Nesse momento, ele dá umas pancadinhas na janela e a sua bela namorada – a filha de olhos negros do senhorio... ele tinha prometido que a vinha ver e agora está ali: “I’ll come to thee by moonlight, though hell should bar the way.” Mas de repente os soldados estão a persegui-lo, atiram sobre ele, e o “highwayman” fica estirado numa poça de sangue, na estrada [Risos]. Bem macabro. As crianças de nove anos adoram estas coisas! Na nossa casa, éramos duas e sabíamos o poema de cor; competíamos para ver quem o recitava, até que nos autorizaram a recitar metade cada uma.
JF: Numa entrevista, em 2001, disse que se tinha tornado “menos interessada na escrita da poesia; simplesmente já não me entusiasma como dantes. É algo que já fiz; tornou-se num trabalho rotineiro.” Ainda pensa assim?
Já não penso dessa forma, mas nessa altura tinha ficado farta de toda a actividade da poesia: os concursos, os cursos, a escrita criativa, tudo isso. Quando era jovem, a poesia era uma ocupação privada; uma pessoa lia livros e depois punha-se a escrever os seus. Era assim que se fazia. Além disso, começou-me a aborrecer aquilo que andava a escrever. Pareceu-me que me estava a repetir, que já tinha dito aquilo tudo antes e um pouco melhor da primeira vez. Também tinha ficado completamente obcecada com a pesquisa da minha história familiar, o que me ocupou durante anos depois de o meu pai ter morrido.
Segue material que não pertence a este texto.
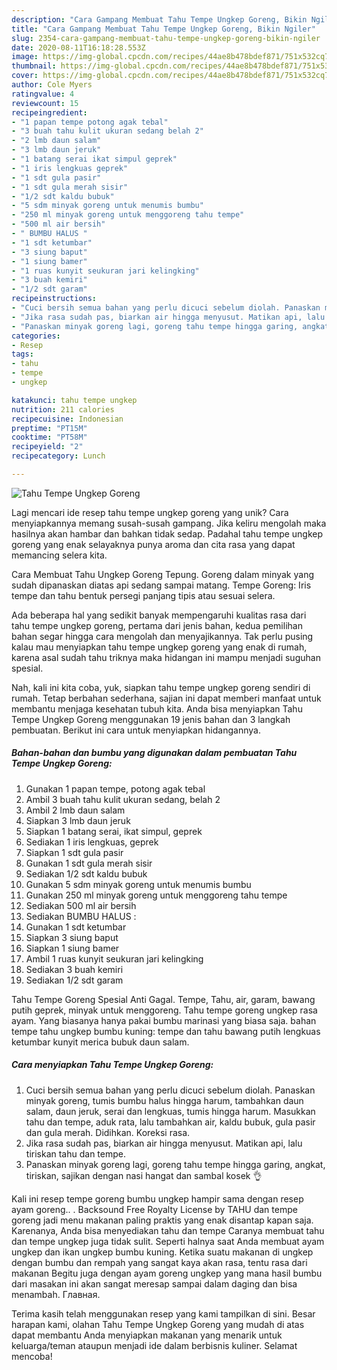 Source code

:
 ```yaml
---
description: "Cara Gampang Membuat Tahu Tempe Ungkep Goreng, Bikin Ngiler"
title: "Cara Gampang Membuat Tahu Tempe Ungkep Goreng, Bikin Ngiler"
slug: 2354-cara-gampang-membuat-tahu-tempe-ungkep-goreng-bikin-ngiler
date: 2020-08-11T16:18:28.553Z
image: https://img-global.cpcdn.com/recipes/44ae8b478bdef871/751x532cq70/tahu-tempe-ungkep-goreng-foto-resep-utama.jpg
thumbnail: https://img-global.cpcdn.com/recipes/44ae8b478bdef871/751x532cq70/tahu-tempe-ungkep-goreng-foto-resep-utama.jpg
cover: https://img-global.cpcdn.com/recipes/44ae8b478bdef871/751x532cq70/tahu-tempe-ungkep-goreng-foto-resep-utama.jpg
author: Cole Myers
ratingvalue: 4
reviewcount: 15
recipeingredient:
- "1 papan tempe potong agak tebal"
- "3 buah tahu kulit ukuran sedang belah 2"
- "2 lmb daun salam"
- "3 lmb daun jeruk"
- "1 batang serai ikat simpul geprek"
- "1 iris lengkuas geprek"
- "1 sdt gula pasir"
- "1 sdt gula merah sisir"
- "1/2 sdt kaldu bubuk"
- "5 sdm minyak goreng untuk menumis bumbu"
- "250 ml minyak goreng untuk menggoreng tahu tempe"
- "500 ml air bersih"
- " BUMBU HALUS "
- "1 sdt ketumbar"
- "3 siung baput"
- "1 siung bamer"
- "1 ruas kunyit seukuran jari kelingking"
- "3 buah kemiri"
- "1/2 sdt garam"
recipeinstructions:
- "Cuci bersih semua bahan yang perlu dicuci sebelum diolah. Panaskan minyak goreng, tumis bumbu halus hingga harum, tambahkan daun salam, daun jeruk, serai dan lengkuas, tumis hingga harum. Masukkan tahu dan tempe, aduk rata, lalu tambahkan air, kaldu bubuk, gula pasir dan gula merah. Didihkan. Koreksi rasa."
- "Jika rasa sudah pas, biarkan air hingga menyusut. Matikan api, lalu tiriskan tahu dan tempe."
- "Panaskan minyak goreng lagi, goreng tahu tempe hingga garing, angkat, tiriskan, sajikan dengan nasi hangat dan sambal kosek 👌"
categories:
- Resep
tags:
- tahu
- tempe
- ungkep

katakunci: tahu tempe ungkep 
nutrition: 211 calories
recipecuisine: Indonesian
preptime: "PT15M"
cooktime: "PT58M"
recipeyield: "2"
recipecategory: Lunch

---
```



![Tahu Tempe Ungkep Goreng](https://img-global.cpcdn.com/recipes/44ae8b478bdef871/751x532cq70/tahu-tempe-ungkep-goreng-foto-resep-utama.jpg)

Lagi mencari ide resep tahu tempe ungkep goreng yang unik? Cara menyiapkannya memang susah-susah gampang. Jika keliru mengolah maka hasilnya akan hambar dan bahkan tidak sedap. Padahal tahu tempe ungkep goreng yang enak selayaknya punya aroma dan cita rasa yang dapat memancing selera kita.

Cara Membuat Tahu Ungkep Goreng Tepung. Goreng dalam minyak yang sudah dipanaskan diatas api sedang sampai matang. Tempe Goreng: Iris tempe dan tahu bentuk persegi panjang tipis atau sesuai selera.

Ada beberapa hal yang sedikit banyak mempengaruhi kualitas rasa dari tahu tempe ungkep goreng, pertama dari jenis bahan, kedua pemilihan bahan segar hingga cara mengolah dan menyajikannya. Tak perlu pusing kalau mau menyiapkan tahu tempe ungkep goreng yang enak di rumah, karena asal sudah tahu triknya maka hidangan ini mampu menjadi suguhan spesial.


Nah, kali ini kita coba, yuk, siapkan tahu tempe ungkep goreng sendiri di rumah. Tetap berbahan sederhana, sajian ini dapat memberi manfaat untuk membantu menjaga kesehatan tubuh kita. Anda bisa menyiapkan Tahu Tempe Ungkep Goreng menggunakan 19 jenis bahan dan 3 langkah pembuatan. Berikut ini cara untuk menyiapkan hidangannya.

<!--inarticleads1-->

##### Bahan-bahan dan bumbu yang digunakan dalam pembuatan Tahu Tempe Ungkep Goreng:

1. Gunakan 1 papan tempe, potong agak tebal
1. Ambil 3 buah tahu kulit ukuran sedang, belah 2
1. Ambil 2 lmb daun salam
1. Siapkan 3 lmb daun jeruk
1. Siapkan 1 batang serai, ikat simpul, geprek
1. Sediakan 1 iris lengkuas, geprek
1. Siapkan 1 sdt gula pasir
1. Gunakan 1 sdt gula merah sisir
1. Sediakan 1/2 sdt kaldu bubuk
1. Gunakan 5 sdm minyak goreng untuk menumis bumbu
1. Gunakan 250 ml minyak goreng untuk menggoreng tahu tempe
1. Sediakan 500 ml air bersih
1. Sediakan  BUMBU HALUS :
1. Gunakan 1 sdt ketumbar
1. Siapkan 3 siung baput
1. Siapkan 1 siung bamer
1. Ambil 1 ruas kunyit seukuran jari kelingking
1. Sediakan 3 buah kemiri
1. Sediakan 1/2 sdt garam


Tahu Tempe Goreng Spesial Anti Gagal. Tempe, Tahu, air, garam, bawang putih geprek, minyak untuk menggoreng. Tahu tempe goreng ungkep rasa ayam. Yang biasanya hanya pakai bumbu marinasi yang biasa saja. bahan tempe tahu ungkep bumbu kuning: tempe dan tahu bawang putih lengkuas ketumbar kunyit merica bubuk daun salam. 

<!--inarticleads2-->

##### Cara menyiapkan Tahu Tempe Ungkep Goreng:

1. Cuci bersih semua bahan yang perlu dicuci sebelum diolah. Panaskan minyak goreng, tumis bumbu halus hingga harum, tambahkan daun salam, daun jeruk, serai dan lengkuas, tumis hingga harum. Masukkan tahu dan tempe, aduk rata, lalu tambahkan air, kaldu bubuk, gula pasir dan gula merah. Didihkan. Koreksi rasa.
1. Jika rasa sudah pas, biarkan air hingga menyusut. Matikan api, lalu tiriskan tahu dan tempe.
1. Panaskan minyak goreng lagi, goreng tahu tempe hingga garing, angkat, tiriskan, sajikan dengan nasi hangat dan sambal kosek 👌


Kali ini resep tempe goreng bumbu ungkep hampir sama dengan resep ayam goreng.. . Backsound Free Royalty License by TAHU dan tempe goreng jadi menu makanan paling praktis yang enak disantap kapan saja. Karenanya, Anda bisa menyediakan tahu dan tempe Caranya membuat tahu dan tempe ungkep juga tidak sulit. Seperti halnya saat Anda membuat ayam ungkep dan ikan ungkep bumbu kuning. Ketika suatu makanan di ungkep dengan bumbu dan rempah yang sangat kaya akan rasa, tentu rasa dari makanan Begitu juga dengan ayam goreng ungkep yang mana hasil bumbu dari masakan ini akan sangat meresap sampai dalam daging dan bisa menambah. Главная. 

Terima kasih telah menggunakan resep yang kami tampilkan di sini. Besar harapan kami, olahan Tahu Tempe Ungkep Goreng yang mudah di atas dapat membantu Anda menyiapkan makanan yang menarik untuk keluarga/teman ataupun menjadi ide dalam berbisnis kuliner. Selamat mencoba!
Simplesmente apaixonei-me pelos factos, em detrimento da ficção ou lá o que os poemas são. Mas passado algum tempo a poesia voltou a insurgir-se e apercebi-me de que conseguia escrever poemas muito curtos.
Ao mesmo tempo, deixei de fumar e pensei: “Ora, já que larguei a escrita de poesia, também posso deixar de fumar,” porque antes para me concentrar tinha necessariamente de fumar. Investigar a história familiar não requer concentração. Depois, quando voltei à poesia, comecei por escrever poemas curtos, com cinco versos, e gradualmente os poemas começaram a ficar um pouco maiores.
JF: Porque deixou de fumar? Ocorre-me o seu verso: “Some of us are a little tired of hearing that cigarettes kill”.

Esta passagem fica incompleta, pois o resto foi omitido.